For me, this is part of what's wrong with our culture—we've gone a little too far overboard with the concept that it is all rosy and fine whatever we do, and that we are all doing the best we can. This is what leads to defenses by murderers such as, "I can't help myself. I come from a dysfunctional family. I was just so angry at my father that I had to kill all those people." (Or, "I had no other choice than to get drunk and drive. So what if I killed someone's lovely daughter? I'm not responsible for my actions.")

The "everyone is doing their best" creed gives many people an automatic way out: It says, in effect, that whatever they do, they aren't responsible for either their actions or the consequences. This isn't to say that everyone who espouses this belief is irresponsible, of course.

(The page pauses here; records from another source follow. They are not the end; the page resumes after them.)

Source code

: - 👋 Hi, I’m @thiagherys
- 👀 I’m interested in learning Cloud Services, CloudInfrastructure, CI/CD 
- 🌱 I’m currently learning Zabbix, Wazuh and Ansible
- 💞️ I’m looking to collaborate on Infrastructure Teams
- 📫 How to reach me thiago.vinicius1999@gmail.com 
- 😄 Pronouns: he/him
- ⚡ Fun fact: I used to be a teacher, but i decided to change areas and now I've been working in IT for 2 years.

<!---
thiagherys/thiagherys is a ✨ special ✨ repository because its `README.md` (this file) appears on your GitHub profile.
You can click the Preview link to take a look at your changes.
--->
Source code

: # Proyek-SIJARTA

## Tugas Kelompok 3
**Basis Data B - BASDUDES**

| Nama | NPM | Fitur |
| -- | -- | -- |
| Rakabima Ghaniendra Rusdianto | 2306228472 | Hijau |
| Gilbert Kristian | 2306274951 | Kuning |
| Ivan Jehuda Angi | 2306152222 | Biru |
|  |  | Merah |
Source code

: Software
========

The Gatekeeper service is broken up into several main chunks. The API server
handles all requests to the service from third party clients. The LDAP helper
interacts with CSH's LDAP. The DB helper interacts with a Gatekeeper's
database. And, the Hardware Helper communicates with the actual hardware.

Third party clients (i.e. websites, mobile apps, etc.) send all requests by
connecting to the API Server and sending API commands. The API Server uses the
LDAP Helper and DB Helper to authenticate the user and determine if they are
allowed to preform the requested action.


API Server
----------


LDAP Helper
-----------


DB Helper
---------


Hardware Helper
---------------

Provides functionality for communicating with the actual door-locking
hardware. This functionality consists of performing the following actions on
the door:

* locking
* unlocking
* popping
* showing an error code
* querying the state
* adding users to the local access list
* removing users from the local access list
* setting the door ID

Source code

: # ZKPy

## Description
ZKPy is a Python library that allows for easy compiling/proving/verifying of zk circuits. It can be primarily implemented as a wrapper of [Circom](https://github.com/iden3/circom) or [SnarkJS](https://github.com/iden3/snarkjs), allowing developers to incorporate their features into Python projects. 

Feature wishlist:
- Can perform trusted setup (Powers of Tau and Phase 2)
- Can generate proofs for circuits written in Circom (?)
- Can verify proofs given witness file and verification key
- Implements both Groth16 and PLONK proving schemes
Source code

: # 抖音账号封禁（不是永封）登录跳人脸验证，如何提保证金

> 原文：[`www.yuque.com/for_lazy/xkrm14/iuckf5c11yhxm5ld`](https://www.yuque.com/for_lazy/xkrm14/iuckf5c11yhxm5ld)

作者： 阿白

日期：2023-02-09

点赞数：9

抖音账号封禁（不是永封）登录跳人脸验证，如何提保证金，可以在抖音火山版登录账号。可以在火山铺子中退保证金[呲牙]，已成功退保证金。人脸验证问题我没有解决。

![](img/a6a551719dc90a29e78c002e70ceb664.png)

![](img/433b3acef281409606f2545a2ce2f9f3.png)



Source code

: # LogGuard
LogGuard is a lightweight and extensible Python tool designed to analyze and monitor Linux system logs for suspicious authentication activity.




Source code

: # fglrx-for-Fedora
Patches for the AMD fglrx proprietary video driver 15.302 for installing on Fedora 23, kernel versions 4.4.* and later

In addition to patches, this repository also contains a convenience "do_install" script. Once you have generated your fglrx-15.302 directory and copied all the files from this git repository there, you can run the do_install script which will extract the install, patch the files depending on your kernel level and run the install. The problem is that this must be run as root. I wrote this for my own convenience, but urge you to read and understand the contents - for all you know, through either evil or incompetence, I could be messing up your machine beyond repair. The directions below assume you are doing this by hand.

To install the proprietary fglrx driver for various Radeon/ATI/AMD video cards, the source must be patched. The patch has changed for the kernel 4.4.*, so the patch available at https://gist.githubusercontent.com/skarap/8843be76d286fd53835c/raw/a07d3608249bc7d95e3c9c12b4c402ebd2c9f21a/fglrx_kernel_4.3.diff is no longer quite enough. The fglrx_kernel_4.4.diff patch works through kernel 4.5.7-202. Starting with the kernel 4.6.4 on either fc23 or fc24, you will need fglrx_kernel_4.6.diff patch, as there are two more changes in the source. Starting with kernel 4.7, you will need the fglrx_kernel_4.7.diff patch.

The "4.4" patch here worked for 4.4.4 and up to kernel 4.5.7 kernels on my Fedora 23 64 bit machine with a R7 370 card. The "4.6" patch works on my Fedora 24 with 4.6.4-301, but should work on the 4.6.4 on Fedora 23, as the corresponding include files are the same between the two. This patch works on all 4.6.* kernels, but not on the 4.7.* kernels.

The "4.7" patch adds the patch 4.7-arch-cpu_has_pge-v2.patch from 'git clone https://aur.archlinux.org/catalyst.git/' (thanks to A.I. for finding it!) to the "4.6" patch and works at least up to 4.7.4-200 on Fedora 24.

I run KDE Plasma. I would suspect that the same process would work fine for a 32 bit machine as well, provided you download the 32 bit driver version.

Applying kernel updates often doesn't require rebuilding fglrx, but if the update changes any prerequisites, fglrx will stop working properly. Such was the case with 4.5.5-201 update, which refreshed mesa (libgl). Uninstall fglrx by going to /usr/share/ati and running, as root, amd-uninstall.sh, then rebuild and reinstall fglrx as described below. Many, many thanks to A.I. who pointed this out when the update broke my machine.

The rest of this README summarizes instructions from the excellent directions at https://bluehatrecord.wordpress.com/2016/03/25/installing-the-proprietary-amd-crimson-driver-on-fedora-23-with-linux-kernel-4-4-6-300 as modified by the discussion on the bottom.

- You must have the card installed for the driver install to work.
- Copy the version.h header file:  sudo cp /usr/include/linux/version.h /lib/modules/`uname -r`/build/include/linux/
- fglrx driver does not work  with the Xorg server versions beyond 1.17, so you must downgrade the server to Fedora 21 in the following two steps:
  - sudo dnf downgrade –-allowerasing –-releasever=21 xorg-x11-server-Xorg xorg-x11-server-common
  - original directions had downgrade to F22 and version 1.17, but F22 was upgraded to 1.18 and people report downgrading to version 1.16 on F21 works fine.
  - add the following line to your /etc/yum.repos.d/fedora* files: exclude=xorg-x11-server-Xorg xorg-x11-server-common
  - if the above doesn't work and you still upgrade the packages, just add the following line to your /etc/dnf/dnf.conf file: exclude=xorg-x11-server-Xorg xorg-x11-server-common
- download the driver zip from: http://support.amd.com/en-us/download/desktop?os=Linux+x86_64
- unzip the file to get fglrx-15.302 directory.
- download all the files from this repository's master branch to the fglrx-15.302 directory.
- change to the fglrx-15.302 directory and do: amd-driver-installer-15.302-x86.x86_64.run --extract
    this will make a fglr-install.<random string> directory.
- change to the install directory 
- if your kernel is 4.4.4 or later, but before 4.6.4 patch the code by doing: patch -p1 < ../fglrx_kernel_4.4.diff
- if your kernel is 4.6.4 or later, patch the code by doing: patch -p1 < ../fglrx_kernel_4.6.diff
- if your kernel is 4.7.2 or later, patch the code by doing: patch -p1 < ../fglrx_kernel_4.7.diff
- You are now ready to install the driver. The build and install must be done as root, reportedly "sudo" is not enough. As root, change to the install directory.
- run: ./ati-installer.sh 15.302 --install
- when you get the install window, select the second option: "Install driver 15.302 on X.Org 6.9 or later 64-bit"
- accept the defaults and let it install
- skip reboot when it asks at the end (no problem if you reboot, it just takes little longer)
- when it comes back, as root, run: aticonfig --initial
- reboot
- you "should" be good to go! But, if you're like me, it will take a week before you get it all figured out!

I call this the "Twinkie madness" defense. (For those who aren't familiar with that reference, many years back, some male being shot and killed a San Francisco supervisor, Harvey Milk. His defense? "I'm not responsible; I was on a junk-food diet that included Twinkies and other non-nutritional items." The news media dubbed this the "Twinkie madness" defense.)

Saying that we are all doing the best we can at any given time, and that therefore we cannot be held accountable for our actions by others, is simply a New Age refinement of the Twinkie madness defense.

I have to admit that I too once espoused the "doing the best we can" philosophy, until I got a wake-up call and spent a few moments thinking the implications through and checking the belief against my own experiences. My, did I feel sheepish.
......................................................................................


Judgment and Discernment

It is my belief that each of us has our lessons to learn in life, and in learning those lessons, we have a wide latitude of behavior and approaches. However, that doesn't excuse us from behaving ethically according to our own standard, nor does it mean that we can get away with violating another person's space or overriding their will. Telling where one thing ends and the other begins is a matter of discernment, though sometimes people get confused and label "discernment" as being "judgmental."

It is also my belief that it is okay to draw lines, make boundaries, declare that some things and types of behaviors are not okay around oneself. When I have done so, I have sometimes been accused of being judgmental where, in my mind, I am instead being discerning.

The basic rule of thumb that I use in telling the difference between the two in myself (that is, how I tell whether I am being judgmental or discerning), is how it feels. If I am essentially okay with allowing someone to be or do whatever it is they are doing, but I don't want it to happen around me, that's discernment. If I have some strong feelings about what they are doing, feelings that are associated with thoughts that label the other person as "wrong," that's making judgments about the other person.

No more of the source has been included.